Em busca de votos, Alckmin volta a atacar reduto eleitoral de Marta
THIAGO FARIA
da Folha Online
No segundo dia do início oficial da campanha eleitoral, o ex-governador e candidato à Prefeitura de São Paulo pelo PSDB, Geraldo Alckmin, esteve novamente em um reduto eleitoral da candidata do PT, Marta Suplicy. Desta vez, o tucano visitou o bairro de Campo Limpo, na zona sul da cidade, no limite da capital com o município de Taboão da Serra (Grande São Paulo). No domingo (6), primeiro dia de campanha, Alckmin esteve no Capão Redondo, também na zona sul.
Segundo pesquisa Datafolha publicada na edição de domingo da Folha, a zona sul é o maior reduto eleitoral de Marta, que conta com 44% das intenções de votos naquela região.
Apesar de a pesquisa apontar vantagem para a petista na região, Alckmin disse ter sido bem recebido pela população e que a sua intenção é visitar todas as regiões da capital. "Eu pretendo ir na cidade toda, nos 96 distritos da capital", disse o ex-governador.
Durante a visita ao bairro, Alckmin cumpriu o ritual de candidato, entrando em lojas, distribuindo beijos, apertos de mãos e tomando café em uma padaria. Enquanto percorria cerca de dez quarteirões na Estrada do Campo Limpo, aproveitou para conferir o peso em uma farmácia --está com 78,9 kg-- e disse que, até o fim da campanha, deve perder alguns "quilinhos".
Vereadores
Diferentemente do que aconteceu no domingo, quando alguns vereadores do partido o acompanharam nos eventos de campanha, o ex-governador iniciou a caminhada desta segunda-feira sem ter ao seu lado um representante da ala que defendeu o apoio do partido à candidatura do atual prefeito, Gilberto Kassab (DEM).
Após percorrer alguns quarteirões, apenas o vereador José Rolim (PSDB) engrossou a fileira de correligionários que acompanhavam o candidato. "Vereador tem que fazer a sua campanha, andar comigo não ganha voto", justificou Alckmin.

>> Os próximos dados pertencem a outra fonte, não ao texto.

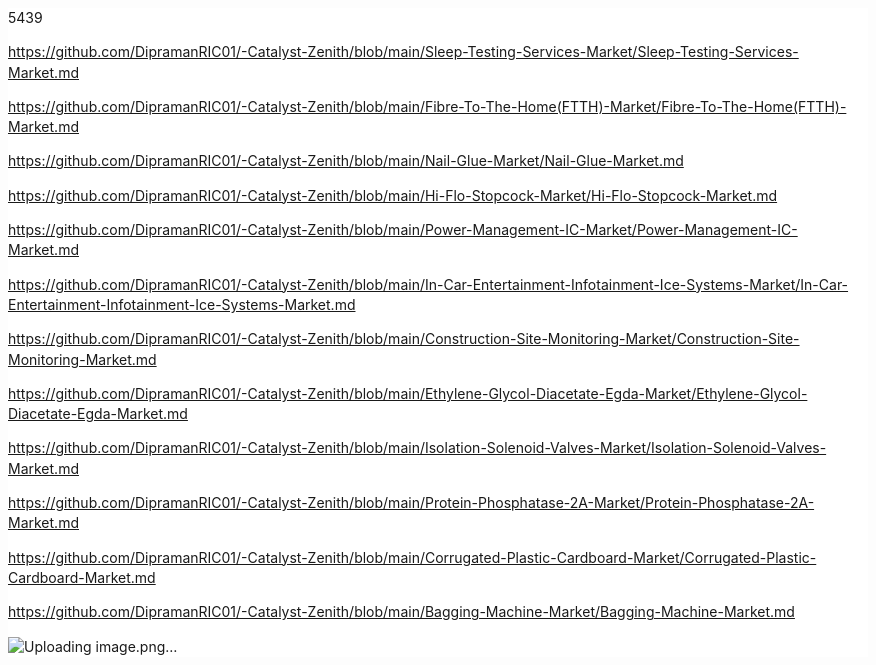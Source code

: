 5439</p><p><a href="https://github.com/DipramanRIC01/-Catalyst-Zenith/blob/main/Sleep-Testing-Services-Market/Sleep-Testing-Services-Market.md">https://github.com/DipramanRIC01/-Catalyst-Zenith/blob/main/Sleep-Testing-Services-Market/Sleep-Testing-Services-Market.md</a></p><p><a href="https://github.com/DipramanRIC01/-Catalyst-Zenith/blob/main/Fibre-To-The-Home(FTTH)-Market/Fibre-To-The-Home(FTTH)-Market.md">https://github.com/DipramanRIC01/-Catalyst-Zenith/blob/main/Fibre-To-The-Home(FTTH)-Market/Fibre-To-The-Home(FTTH)-Market.md</a></p><p><a href="https://github.com/DipramanRIC01/-Catalyst-Zenith/blob/main/Nail-Glue-Market/Nail-Glue-Market.md">https://github.com/DipramanRIC01/-Catalyst-Zenith/blob/main/Nail-Glue-Market/Nail-Glue-Market.md</a></p><p><a href="https://github.com/DipramanRIC01/-Catalyst-Zenith/blob/main/Hi-Flo-Stopcock-Market/Hi-Flo-Stopcock-Market.md">https://github.com/DipramanRIC01/-Catalyst-Zenith/blob/main/Hi-Flo-Stopcock-Market/Hi-Flo-Stopcock-Market.md</a></p><p><a href="https://github.com/DipramanRIC01/-Catalyst-Zenith/blob/main/Power-Management-IC-Market/Power-Management-IC-Market.md">https://github.com/DipramanRIC01/-Catalyst-Zenith/blob/main/Power-Management-IC-Market/Power-Management-IC-Market.md</a></p><p><a href="https://github.com/DipramanRIC01/-Catalyst-Zenith/blob/main/In-Car-Entertainment-Infotainment-Ice-Systems-Market/In-Car-Entertainment-Infotainment-Ice-Systems-Market.md">https://github.com/DipramanRIC01/-Catalyst-Zenith/blob/main/In-Car-Entertainment-Infotainment-Ice-Systems-Market/In-Car-Entertainment-Infotainment-Ice-Systems-Market.md</a></p><p><a href="https://github.com/DipramanRIC01/-Catalyst-Zenith/blob/main/Construction-Site-Monitoring-Market/Construction-Site-Monitoring-Market.md">https://github.com/DipramanRIC01/-Catalyst-Zenith/blob/main/Construction-Site-Monitoring-Market/Construction-Site-Monitoring-Market.md</a></p><p><a href="https://github.com/DipramanRIC01/-Catalyst-Zenith/blob/main/Ethylene-Glycol-Diacetate-Egda-Market/Ethylene-Glycol-Diacetate-Egda-Market.md">https://github.com/DipramanRIC01/-Catalyst-Zenith/blob/main/Ethylene-Glycol-Diacetate-Egda-Market/Ethylene-Glycol-Diacetate-Egda-Market.md</a></p><p><a href="https://github.com/DipramanRIC01/-Catalyst-Zenith/blob/main/Isolation-Solenoid-Valves-Market/Isolation-Solenoid-Valves-Market.md">https://github.com/DipramanRIC01/-Catalyst-Zenith/blob/main/Isolation-Solenoid-Valves-Market/Isolation-Solenoid-Valves-Market.md</a></p><p><a href="https://github.com/DipramanRIC01/-Catalyst-Zenith/blob/main/Protein-Phosphatase-2A-Market/Protein-Phosphatase-2A-Market.md">https://github.com/DipramanRIC01/-Catalyst-Zenith/blob/main/Protein-Phosphatase-2A-Market/Protein-Phosphatase-2A-Market.md</a></p><p><a href="https://github.com/DipramanRIC01/-Catalyst-Zenith/blob/main/Corrugated-Plastic-Cardboard-Market/Corrugated-Plastic-Cardboard-Market.md">https://github.com/DipramanRIC01/-Catalyst-Zenith/blob/main/Corrugated-Plastic-Cardboard-Market/Corrugated-Plastic-Cardboard-Market.md</a></p><p><a href="https://github.com/DipramanRIC01/-Catalyst-Zenith/blob/main/Bagging-Machine-Market/Bagging-Machine-Market.md">https://github.com/DipramanRIC01/-Catalyst-Zenith/blob/main/Bagging-Machine-Market/Bagging-Machine-Market.md</a></p>
![Uploading image.png…]()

Ao longo do percurso, militantes balançavam bandeiras com o nome de Alckmin, o número do candidato e detalhe em verde e amarelo, em alusão à bandeira do Brasil.
As bandeiras, já desbotadas e algumas até com partes rasgadas, foram reaproveitadas da campanha do tucano à presidência, em 2006.
Como hoje é o primeiro dia útil em que a campanha é permitida, não houve tempo hábil para que o comitê pudesse obter um CNPJ, o que, de acordo com as regras do TSE (Tribunal Superior Eleitoral), inviabiliza comprar material de campanha.